Original trailer (no subtitles)




Ahead of the official ceremony on 6th February, the Blue Ribbon Awards has released its list of winners for the 61st edition which honours films released in 2018. Runaway box office hit One Cut of the Dead (
One Cut of the Dead has already devoured the Japanese box office and now finds itself the winner of the prestigious Blue Ribbon Award for best film. Opening with a 40 minute single take of zombie mayhem, this hilarious horror comedy begins with a film crew trying to make a zombie movie in an abandoned water filtration plant with a dark past only for some uninvited guests to turn up and join the fun…
The recently prolific Takahisa Zeze retreats to the Taisho era for a tale of sumo and revolution as a band of anarchists known as the Guillotine Society find themselves fascinated by an itinerant troupe of female sumo wrestlers shortly after the Great Kanto Earthquake of 1923.
Kazuya Shirashi, winner of this year’s best director award, pays tribute to the world of Battles Without Honour in an ’80-style neo-noir in which a straight-laced rookie is partnered with a veteran rogue cop who leads him straight into the heart of darkness.
Not to be confused with Kazuya’s Shiraishi’s Sunny, Hitoshi Ohne’s Sunny: Tsuyoi Kimochi Tsuyoi Ai is a remake of the classic 2011 Korean film by Kang Hyeong-cheol in which a dying 40-year-old woman reunites with her high school friends from 1990 to relive her memories of a bubble-era adolescence.
A CEO discovers dark secrets about his own company when a tire comes off one of their trucks and kills a young mother.
Another of three films released this year by Best Director winner Kazuya Shiraishi, Dare To Stop Us revolves around the legendary figure of Koji Wakamatsu – a hugely influential director of pink film who sadly passed away in 2012 following a traffic accident. Set at Wakamatsu Productions between 1969 and 1972, the film is told from the point of view of female crew member Megumi Yoshizumi, played by Best Actress winner Mugi Kadowaki.
Starring the legendary Kirin Kiki in one of her final performances, Every Day a Good Day is inspired by the writings of Noriko Morishita and revolves around the serene elegance of the traditional tea ceremony.
A conflicted young woman struggling to move on from lost love falls for a guy who looks just like her ex but can’t decide whether to embrace the fantasy of unresolved romance or the security of a steady relationship in Hamaguchi’s complex yet playful comedy drama adapted from the novel by Tomoka Shibasaki.

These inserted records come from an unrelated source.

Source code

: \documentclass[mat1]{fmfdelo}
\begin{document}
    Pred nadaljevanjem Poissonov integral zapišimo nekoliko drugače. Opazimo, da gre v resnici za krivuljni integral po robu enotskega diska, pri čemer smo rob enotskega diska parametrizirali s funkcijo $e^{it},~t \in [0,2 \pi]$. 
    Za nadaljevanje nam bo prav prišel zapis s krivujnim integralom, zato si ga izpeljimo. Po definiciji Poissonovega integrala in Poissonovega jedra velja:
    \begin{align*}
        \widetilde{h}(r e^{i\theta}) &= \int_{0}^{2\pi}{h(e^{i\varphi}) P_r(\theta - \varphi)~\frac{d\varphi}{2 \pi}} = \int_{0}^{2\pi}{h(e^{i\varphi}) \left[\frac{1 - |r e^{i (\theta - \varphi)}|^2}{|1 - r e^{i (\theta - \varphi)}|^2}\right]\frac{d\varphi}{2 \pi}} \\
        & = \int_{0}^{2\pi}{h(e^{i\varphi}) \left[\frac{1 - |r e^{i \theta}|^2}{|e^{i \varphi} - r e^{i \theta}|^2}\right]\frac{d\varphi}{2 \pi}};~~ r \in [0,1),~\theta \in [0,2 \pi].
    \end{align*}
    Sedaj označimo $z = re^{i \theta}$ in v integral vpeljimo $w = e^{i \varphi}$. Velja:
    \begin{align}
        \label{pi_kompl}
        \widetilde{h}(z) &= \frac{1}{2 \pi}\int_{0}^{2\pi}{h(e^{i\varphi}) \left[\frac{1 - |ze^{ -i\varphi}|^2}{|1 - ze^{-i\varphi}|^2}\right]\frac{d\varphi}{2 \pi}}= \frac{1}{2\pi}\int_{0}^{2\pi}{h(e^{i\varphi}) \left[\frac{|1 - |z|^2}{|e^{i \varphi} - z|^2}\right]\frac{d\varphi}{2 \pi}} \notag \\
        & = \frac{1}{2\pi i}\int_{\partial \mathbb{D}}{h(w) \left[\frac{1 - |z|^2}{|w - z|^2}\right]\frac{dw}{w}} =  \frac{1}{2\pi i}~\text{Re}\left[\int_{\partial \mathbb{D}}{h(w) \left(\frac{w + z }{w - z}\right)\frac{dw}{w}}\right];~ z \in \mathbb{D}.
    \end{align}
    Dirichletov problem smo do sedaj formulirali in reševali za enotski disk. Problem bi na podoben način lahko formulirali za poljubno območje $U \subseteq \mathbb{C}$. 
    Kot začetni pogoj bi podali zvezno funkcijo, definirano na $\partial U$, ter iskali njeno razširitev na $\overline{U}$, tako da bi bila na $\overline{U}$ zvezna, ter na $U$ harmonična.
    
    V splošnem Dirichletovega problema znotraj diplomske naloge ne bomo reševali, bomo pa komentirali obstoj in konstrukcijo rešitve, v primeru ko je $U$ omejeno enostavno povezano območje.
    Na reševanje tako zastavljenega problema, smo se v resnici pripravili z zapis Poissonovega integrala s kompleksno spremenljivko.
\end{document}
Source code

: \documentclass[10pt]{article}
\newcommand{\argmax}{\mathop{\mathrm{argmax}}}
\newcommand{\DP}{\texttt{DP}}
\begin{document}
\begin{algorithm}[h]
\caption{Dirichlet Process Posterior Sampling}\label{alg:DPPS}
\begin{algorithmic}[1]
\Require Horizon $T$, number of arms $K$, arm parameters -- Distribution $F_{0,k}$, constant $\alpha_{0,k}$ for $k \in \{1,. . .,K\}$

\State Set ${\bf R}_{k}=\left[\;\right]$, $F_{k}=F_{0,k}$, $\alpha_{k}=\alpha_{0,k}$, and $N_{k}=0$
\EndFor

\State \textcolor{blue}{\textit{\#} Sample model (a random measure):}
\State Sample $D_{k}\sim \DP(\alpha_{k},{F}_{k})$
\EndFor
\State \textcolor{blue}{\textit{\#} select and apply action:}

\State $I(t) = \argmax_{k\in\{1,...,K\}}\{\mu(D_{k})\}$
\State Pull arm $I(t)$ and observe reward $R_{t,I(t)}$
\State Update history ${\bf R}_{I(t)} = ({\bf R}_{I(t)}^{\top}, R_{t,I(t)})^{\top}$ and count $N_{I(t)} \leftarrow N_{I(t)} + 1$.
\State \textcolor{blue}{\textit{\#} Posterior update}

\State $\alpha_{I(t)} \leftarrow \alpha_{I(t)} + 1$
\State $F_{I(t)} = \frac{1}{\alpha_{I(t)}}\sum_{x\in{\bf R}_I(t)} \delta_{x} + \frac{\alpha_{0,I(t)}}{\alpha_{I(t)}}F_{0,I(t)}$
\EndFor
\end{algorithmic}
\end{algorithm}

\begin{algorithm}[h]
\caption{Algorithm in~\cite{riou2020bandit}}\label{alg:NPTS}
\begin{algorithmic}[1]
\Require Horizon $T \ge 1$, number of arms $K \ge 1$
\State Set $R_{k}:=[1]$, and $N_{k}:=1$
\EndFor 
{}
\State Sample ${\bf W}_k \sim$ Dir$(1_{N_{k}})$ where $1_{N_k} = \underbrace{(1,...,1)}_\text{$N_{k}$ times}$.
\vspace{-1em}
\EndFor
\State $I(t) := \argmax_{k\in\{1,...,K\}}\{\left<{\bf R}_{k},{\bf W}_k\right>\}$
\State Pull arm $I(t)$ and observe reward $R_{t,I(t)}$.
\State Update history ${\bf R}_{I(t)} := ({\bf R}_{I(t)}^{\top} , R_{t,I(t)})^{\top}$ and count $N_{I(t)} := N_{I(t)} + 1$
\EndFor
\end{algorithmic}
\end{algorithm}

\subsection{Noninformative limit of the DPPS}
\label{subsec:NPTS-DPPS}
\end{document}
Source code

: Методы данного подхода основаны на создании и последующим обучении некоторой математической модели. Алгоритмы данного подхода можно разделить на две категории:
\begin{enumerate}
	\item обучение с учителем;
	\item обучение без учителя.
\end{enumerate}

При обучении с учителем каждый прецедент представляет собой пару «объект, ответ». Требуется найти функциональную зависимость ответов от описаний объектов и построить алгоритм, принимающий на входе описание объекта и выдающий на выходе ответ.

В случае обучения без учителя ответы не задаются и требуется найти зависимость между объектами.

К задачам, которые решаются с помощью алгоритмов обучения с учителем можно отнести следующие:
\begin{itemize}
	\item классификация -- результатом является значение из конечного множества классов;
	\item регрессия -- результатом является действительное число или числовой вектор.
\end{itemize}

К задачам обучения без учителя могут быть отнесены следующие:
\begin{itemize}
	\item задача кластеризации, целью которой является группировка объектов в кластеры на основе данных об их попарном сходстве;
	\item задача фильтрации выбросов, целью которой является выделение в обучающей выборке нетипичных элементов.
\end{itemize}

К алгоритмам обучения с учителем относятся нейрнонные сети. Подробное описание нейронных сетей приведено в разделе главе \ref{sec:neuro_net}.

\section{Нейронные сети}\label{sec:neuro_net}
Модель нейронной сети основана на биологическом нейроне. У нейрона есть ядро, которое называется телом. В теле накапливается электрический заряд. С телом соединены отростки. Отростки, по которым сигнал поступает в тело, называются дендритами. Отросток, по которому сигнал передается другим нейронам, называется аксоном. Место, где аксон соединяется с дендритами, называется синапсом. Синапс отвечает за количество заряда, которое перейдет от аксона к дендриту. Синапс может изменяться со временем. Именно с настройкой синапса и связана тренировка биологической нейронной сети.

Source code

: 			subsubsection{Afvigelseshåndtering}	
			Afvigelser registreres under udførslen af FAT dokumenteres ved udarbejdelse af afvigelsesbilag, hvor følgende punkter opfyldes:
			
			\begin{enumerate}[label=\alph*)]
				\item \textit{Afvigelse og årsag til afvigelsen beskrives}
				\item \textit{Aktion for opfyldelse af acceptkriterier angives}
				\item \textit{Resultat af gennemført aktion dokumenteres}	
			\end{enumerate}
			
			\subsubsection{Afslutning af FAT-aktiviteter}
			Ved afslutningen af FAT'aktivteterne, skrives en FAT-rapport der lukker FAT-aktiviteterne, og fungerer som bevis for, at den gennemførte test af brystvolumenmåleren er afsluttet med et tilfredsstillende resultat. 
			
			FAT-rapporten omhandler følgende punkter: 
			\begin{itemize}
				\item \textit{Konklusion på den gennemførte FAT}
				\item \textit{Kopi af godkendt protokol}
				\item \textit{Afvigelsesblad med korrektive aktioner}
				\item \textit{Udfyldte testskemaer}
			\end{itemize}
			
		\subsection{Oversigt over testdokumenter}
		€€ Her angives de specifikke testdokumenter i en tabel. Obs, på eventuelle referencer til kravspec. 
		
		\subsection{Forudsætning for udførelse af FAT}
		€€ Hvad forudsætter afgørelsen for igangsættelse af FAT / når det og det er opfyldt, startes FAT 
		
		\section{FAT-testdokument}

This year’s Palme d’Or winner, Shoplifters earns Hirokazu Koreeda another spot in the top 10 with a hard hitting tale of marginal lives and manufactured families which continues the long line of Japanese films asking what exactly family means in an increasingly disconnected society.
Directed by third generation Zainichi director Wishing Chong, Yakiniku Dragon revolves around a Korean-Japanese family in the early ’70s who run a yakiniku restaurant on the outskirts of Osaka.